In such circumstances, the performance period shall be extended by a period equal to the period during which performance of the obligation was delayed or not performed. To the extent that performance of the contract has been materially prevented, in the reasonable opinion of the contracting party affected, for an uninterrupted period of six months from the date such performance was originally due, by reason of a Force Majeure Event, either contracting party may terminate this contract by written notice to the other.

10. Confidentiality, Data Protection

The contracting parties undertake to keep confidential the knowledge gained within the scope of the subject matter of the contract, in particular technical or economic data as well as other knowledge, and to use it exclusively for the purposes of the subject matter of the contract.
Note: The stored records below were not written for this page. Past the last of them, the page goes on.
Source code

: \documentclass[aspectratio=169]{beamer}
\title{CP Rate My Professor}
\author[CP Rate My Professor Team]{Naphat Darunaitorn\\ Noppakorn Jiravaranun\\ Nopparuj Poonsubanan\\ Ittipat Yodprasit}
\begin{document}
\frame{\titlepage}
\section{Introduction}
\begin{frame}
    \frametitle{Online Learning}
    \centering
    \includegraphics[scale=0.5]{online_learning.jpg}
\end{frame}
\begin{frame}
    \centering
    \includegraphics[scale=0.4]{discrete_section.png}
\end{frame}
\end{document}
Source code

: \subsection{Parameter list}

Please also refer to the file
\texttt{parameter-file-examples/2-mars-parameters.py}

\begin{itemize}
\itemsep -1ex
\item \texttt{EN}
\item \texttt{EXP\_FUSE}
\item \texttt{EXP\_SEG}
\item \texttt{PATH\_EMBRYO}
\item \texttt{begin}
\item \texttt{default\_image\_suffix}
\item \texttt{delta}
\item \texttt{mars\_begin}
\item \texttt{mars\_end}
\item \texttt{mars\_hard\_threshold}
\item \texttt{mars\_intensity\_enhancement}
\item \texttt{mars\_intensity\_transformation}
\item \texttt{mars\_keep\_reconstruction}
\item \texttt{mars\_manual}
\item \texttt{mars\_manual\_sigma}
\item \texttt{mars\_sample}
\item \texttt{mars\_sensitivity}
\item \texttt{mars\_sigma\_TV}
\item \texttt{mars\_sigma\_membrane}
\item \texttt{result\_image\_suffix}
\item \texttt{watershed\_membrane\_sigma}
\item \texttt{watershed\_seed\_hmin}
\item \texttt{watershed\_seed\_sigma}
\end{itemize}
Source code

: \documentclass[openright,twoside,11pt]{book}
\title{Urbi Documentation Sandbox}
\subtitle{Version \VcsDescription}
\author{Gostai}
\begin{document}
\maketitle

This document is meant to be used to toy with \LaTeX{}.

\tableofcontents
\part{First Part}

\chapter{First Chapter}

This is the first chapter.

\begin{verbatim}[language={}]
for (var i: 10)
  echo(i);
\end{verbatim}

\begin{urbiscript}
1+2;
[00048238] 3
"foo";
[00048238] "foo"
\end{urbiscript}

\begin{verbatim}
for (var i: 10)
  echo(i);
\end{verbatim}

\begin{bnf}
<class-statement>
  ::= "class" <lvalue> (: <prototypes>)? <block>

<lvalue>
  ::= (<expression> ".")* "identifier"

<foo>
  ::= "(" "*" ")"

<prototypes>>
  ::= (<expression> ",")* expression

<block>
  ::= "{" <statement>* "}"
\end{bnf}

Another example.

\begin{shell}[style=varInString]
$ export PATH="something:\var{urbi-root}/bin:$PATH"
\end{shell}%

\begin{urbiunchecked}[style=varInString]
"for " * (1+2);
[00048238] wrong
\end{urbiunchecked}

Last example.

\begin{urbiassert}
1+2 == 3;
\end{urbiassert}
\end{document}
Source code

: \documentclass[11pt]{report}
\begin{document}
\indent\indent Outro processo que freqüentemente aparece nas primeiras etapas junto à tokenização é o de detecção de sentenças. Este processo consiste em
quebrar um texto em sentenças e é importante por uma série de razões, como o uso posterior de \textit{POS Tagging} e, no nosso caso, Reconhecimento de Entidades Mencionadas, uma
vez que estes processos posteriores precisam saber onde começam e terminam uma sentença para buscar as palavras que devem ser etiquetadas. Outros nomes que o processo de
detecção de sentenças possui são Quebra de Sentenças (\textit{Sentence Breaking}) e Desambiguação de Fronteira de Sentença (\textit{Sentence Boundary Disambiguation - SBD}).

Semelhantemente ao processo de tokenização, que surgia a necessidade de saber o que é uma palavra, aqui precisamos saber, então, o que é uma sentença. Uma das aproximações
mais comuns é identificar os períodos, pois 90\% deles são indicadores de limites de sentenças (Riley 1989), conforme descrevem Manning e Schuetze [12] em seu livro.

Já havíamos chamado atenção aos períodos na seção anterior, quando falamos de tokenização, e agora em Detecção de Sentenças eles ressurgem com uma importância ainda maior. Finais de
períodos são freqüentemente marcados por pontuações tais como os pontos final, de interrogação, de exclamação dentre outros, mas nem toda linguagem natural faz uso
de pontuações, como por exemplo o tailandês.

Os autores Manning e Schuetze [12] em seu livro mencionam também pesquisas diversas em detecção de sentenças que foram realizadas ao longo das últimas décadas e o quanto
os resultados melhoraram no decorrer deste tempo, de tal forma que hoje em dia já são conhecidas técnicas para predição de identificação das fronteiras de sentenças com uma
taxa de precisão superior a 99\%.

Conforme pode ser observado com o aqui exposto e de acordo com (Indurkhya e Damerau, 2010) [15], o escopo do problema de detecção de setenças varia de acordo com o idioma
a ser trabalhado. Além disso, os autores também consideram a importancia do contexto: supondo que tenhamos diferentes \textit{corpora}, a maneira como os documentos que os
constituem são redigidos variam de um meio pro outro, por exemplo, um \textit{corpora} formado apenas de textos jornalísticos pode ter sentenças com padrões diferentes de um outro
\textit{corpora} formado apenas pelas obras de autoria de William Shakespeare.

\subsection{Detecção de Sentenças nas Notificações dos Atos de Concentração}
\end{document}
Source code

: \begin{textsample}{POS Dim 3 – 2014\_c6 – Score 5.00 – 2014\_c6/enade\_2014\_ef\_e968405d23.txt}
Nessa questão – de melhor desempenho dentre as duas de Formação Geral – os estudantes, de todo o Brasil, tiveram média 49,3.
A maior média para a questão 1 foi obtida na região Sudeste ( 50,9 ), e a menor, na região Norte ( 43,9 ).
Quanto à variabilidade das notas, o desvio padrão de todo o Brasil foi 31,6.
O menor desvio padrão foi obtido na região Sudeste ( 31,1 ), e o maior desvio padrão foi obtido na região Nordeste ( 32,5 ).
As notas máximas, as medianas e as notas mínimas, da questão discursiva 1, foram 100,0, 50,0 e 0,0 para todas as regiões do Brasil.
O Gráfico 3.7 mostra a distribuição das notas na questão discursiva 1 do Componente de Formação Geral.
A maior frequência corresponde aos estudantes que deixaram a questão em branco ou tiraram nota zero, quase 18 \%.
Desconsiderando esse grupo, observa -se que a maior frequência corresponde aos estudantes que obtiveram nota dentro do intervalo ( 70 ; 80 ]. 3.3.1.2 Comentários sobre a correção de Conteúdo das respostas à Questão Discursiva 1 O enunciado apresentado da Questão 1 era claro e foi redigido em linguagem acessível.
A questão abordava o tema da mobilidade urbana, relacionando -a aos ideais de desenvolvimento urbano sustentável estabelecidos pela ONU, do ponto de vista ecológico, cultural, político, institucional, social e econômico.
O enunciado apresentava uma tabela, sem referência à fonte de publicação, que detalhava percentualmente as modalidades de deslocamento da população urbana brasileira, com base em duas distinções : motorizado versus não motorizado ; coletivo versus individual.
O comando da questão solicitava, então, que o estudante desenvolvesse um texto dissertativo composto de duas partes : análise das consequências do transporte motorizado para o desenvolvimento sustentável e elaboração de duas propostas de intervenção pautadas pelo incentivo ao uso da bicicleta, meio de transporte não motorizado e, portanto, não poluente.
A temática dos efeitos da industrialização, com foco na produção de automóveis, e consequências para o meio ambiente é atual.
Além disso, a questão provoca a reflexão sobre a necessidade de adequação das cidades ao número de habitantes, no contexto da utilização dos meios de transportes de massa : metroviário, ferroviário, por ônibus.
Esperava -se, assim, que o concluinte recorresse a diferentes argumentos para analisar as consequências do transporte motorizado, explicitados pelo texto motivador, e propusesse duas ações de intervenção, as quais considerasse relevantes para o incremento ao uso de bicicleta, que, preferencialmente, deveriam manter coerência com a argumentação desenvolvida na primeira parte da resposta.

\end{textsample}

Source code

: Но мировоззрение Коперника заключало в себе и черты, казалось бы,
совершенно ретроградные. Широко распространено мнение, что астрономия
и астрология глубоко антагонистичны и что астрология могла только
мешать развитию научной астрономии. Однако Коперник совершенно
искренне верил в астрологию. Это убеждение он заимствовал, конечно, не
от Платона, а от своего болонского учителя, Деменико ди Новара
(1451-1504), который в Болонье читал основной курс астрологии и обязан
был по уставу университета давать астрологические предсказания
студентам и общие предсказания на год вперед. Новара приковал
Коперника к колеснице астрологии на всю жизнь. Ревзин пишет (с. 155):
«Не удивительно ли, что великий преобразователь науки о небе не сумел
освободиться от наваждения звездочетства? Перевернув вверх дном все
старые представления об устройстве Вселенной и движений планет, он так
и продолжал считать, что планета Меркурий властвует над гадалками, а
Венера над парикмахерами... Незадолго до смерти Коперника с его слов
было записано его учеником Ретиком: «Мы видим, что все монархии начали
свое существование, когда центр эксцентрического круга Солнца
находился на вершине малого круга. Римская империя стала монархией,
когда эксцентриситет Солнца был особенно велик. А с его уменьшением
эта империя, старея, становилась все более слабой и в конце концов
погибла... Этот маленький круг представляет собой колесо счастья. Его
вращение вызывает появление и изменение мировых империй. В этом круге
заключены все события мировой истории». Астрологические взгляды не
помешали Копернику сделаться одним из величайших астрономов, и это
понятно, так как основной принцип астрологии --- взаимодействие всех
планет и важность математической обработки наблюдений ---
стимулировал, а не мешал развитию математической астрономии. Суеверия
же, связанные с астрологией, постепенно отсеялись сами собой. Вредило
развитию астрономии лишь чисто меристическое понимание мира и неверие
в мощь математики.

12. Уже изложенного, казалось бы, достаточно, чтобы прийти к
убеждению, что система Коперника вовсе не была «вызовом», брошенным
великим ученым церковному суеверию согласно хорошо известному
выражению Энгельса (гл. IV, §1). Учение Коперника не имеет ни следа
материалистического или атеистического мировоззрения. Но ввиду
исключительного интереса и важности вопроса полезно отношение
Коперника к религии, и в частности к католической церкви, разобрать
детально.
The contracting parties shall take all reasonable confidentiality and data security measures in technical, organizational and/or legal respects appropriate to the circumstances in order to keep the confidential information secret and to protect it from unauthorized access by third parties (esp. through transparent documentation, IT security measures, common practice, etc.).

This shall not apply to information that is publicly accessible or becomes publicly accessible without unauthorized action or omission on the part of the contracting parties or must be made accessible due to a court order or by law.

It may be necessary to access the Customer’s data sets to provide support for problems notified by the Customer. The access can be provided via a web meeting with the Customer, or an administrator (access to the GCP) may always have access to the Customer’s data. This access is limited to the period in which the respective support measure is carried out.

Should it be necessary for SD to process personal data on behalf of the Customer for the purposes of providing services, the contracting parties shall conclude a commissioned data processing agreement that regulates the handling of the personal data and the rights and obligations of the Customer as “Controller” and SD as “Processor”. This agreement shall form an integral part of the contract.

11. Declaration of Consent

The Customer agrees that its name or company may be included by SD as a reference in public relations and advertising for SD as well as for SD’s group companies, which SD has used in the provision of its services, on all suitable communication channels, unless otherwise stipulated in individual contracts. SD reserves the right to freely select the communication channels suitable for this purpose.

This provision shall remain in force beyond the duration of the contractual relationship.

12. General Provisions

Written form requirement:

Any amendment, supplement or other notifications regarding the contract shall be in writing. Handwritten amendments, supplements or notifications shall not be deemed valid.

Severability:

The invalidity or illegality of any provision of this GTC or of the contract concluded on the basis thereof shall not affect the validity of the remaining provisions of this GTC or of the contract concluded on the basis thereof. The invalid or unlawful provision shall be replaced by such provision which is mutually agreed upon by the contracting parties and which comes closest to the invalid or unlawful provision regarding its economic content.

Supplemental contract interpretation:

In the event of an existing or future loophole that must be closed in this GTC or in the contract concluded on the basis thereof, the parties shall agree to define a mutually acceptable provision.

13. Applicable Law, Place of Jurisdiction

This GTC and the contracts concluded on the basis thereof shall be governed exclusively by Austrian law, excluding the rules on the conflict of laws and the UN Convention on Contracts for the International Sale of Goods.

The exclusive jurisdiction of the competent court in the first district of Vienna shall be deemed agreed for all disputes arising from and in connection with contractual relationships between SD and the Customer.